Foreclosure activity in Prince George’s County is up 45.1 percent from this point last year, according to a report on foreclosures released by the Maryland Department of Housing and Community Development, with the county continuing to lead Maryland in the number of homes in some state of foreclosure proceedings.
“It continues to be a challenge for us,” said Thomas Himler, the county’s deputy chief administrative officer for budget, finance and administration. “It's hard to estimate where the bottom is.”
Prince George’s had roughly one-third of all foreclosure events in Maryland in the third quarter of 2012 with about 1,300, of which 581 were caused by new notices of default being issued, according to the report released Oct. 19.
Overall, the county’s foreclosure activity was up by about 5.4 percent and increased 45.1 percent in the county versus 2011, according to the report.
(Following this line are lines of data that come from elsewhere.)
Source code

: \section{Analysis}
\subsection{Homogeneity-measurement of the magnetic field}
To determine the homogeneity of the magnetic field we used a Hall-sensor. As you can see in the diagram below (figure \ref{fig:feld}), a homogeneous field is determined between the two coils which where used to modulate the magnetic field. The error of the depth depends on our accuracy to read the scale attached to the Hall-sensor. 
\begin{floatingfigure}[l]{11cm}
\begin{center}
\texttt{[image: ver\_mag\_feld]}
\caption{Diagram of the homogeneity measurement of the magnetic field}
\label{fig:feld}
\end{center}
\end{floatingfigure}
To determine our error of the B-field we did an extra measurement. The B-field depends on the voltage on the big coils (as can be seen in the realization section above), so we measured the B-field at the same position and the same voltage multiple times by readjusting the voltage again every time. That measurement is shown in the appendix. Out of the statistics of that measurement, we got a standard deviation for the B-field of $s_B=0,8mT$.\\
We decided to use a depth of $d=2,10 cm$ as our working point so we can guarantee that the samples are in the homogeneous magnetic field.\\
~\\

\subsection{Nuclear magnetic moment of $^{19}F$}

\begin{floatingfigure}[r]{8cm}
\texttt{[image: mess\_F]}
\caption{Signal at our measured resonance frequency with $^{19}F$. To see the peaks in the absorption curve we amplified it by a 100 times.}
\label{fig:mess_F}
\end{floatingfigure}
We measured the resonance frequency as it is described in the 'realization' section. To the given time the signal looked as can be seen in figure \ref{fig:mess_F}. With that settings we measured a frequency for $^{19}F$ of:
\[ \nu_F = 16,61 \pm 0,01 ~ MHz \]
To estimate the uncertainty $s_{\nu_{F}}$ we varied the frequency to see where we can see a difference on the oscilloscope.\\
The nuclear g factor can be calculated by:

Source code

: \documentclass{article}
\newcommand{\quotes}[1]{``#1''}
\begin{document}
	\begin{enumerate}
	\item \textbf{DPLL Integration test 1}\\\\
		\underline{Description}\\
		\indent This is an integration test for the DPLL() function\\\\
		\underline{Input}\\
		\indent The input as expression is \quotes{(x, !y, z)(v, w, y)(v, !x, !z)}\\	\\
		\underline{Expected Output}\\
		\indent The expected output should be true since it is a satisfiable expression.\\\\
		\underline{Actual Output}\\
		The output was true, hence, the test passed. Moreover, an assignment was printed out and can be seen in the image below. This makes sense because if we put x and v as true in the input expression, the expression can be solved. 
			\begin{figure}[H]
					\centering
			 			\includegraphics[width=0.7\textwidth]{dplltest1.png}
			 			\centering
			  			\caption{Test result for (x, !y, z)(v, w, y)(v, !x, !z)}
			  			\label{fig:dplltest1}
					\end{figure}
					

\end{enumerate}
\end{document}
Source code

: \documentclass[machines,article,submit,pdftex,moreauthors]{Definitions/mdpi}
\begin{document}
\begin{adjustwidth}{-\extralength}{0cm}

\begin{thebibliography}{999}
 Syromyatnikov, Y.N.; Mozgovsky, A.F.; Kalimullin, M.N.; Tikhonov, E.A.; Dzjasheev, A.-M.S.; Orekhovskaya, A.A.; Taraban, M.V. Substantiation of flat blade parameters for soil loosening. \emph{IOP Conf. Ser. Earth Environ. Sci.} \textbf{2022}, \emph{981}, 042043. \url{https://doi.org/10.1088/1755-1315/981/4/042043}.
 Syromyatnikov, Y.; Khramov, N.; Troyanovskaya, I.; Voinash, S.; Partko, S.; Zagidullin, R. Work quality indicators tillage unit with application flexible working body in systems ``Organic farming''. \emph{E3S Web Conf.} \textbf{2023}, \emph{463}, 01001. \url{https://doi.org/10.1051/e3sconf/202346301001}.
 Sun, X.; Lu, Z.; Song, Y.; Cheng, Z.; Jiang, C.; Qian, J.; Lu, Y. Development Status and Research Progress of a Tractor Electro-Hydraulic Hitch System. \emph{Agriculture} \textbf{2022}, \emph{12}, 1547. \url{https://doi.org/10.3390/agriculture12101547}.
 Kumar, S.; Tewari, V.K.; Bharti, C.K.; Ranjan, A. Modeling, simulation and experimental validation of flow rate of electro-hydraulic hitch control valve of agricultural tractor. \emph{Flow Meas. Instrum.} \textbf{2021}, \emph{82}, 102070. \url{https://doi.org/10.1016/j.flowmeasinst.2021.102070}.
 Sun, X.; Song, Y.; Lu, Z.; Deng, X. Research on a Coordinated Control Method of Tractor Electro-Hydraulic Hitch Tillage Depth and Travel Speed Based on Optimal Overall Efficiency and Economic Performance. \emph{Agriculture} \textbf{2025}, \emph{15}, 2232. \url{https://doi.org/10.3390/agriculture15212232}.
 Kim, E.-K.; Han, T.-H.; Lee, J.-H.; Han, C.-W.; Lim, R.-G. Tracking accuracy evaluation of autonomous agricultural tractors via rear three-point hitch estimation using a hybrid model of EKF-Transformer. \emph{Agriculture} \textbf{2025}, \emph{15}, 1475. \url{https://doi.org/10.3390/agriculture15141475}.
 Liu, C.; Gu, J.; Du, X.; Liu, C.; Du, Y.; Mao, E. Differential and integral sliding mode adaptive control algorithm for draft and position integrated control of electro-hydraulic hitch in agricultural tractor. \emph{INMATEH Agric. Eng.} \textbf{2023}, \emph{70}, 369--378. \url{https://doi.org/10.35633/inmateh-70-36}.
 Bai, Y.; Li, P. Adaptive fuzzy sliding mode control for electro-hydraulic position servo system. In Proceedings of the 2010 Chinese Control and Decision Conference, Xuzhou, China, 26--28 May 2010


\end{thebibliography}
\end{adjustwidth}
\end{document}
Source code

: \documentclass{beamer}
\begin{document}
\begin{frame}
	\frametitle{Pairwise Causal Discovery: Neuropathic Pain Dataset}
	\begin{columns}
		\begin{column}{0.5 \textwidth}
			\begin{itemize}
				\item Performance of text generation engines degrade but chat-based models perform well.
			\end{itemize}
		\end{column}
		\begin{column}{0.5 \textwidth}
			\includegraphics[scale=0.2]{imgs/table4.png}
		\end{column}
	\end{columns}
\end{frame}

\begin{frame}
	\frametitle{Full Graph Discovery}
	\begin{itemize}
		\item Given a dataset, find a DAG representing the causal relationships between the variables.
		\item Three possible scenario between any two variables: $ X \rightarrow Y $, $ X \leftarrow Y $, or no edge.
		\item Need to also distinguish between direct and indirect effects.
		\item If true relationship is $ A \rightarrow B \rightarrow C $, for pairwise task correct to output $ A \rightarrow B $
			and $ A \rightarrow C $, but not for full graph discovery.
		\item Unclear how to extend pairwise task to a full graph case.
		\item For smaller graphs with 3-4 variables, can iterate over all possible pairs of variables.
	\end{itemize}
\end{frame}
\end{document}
In Maryland overall, foreclosure events declined by about 4.5 percent from the second quarter to about 4,153 in the third quarter. However, that statewide number was still up about 28 percent from last year, a statistic blamed on the low level of foreclosure activity in the second half of 2011.
Foreclosure activity had been weak during 2011 as lenders had been cautious about moving forward with foreclosures, said Ethan Cohen-Cole, a former assistant professor with the University of Maryland, College Park, and a former financial economist at the Federal Reserve Bank of Boston who is now a managing director with the New York-based consulting and management firm, Alvarez & Marsal.
The hesistancy came as some of the nation’s biggest lenders were involved in a battle with federal regulators who alleged they abused the foreclosure process. That battle ended with the nation’s biggest banks settling with the government for $26 billion in February. With the settlement in place, lenders are ready to process a large backlog of contracts, Cohen-Cole said.
“After the settlement, they were more confident they could go forward,” he said. “With the upturn in the housing market, it makes it more a of a viable option to close on the home and resell.”
Foreclosures will most likely continue to remain high for the next two years as banks deal with the backlog and if the housing market strengthens to allow the homes to be resold, Cohen-Cole said. However a stronger housing market could also benefit those facing foreclosure, he said.
“If the value of houses goes up, those in mortgages they no longer are able to afford may be able to sell them and avoid a foreclosure,” he said.
Across the country, foreclosures had been on the decline during the past quarter, according to the DHCD. Foreclosure events, which include notices of a tenant going into default and notices of sale of a foreclosed property, declined by 4.7 percent nationwide and were down by about 12.9 percent compared to the same period in 2011, according to DHCD.
The county government has been trying to tackle the county’s high foreclosure numbers through a variety of efforts ranging from efforts to purchase and resell foreclosed properties to attempts to assist homeowners struggling to make their monthly payments with counseling, Himler said.
Ruth Wright, president of housing rights advocacy group Prince George’s Real Estate Professionals, said it’s impossible to predict when the county real estate market will rebound.
“Economists can’t even tell you,” she said. “It’s one big mess.“
Dealing with the county’s housing woes will require more cooperation and work by government agencies, housing advocates and lending intuitions, Himler said.
“In order to be successful, it’s going to take everybody working together,” he said.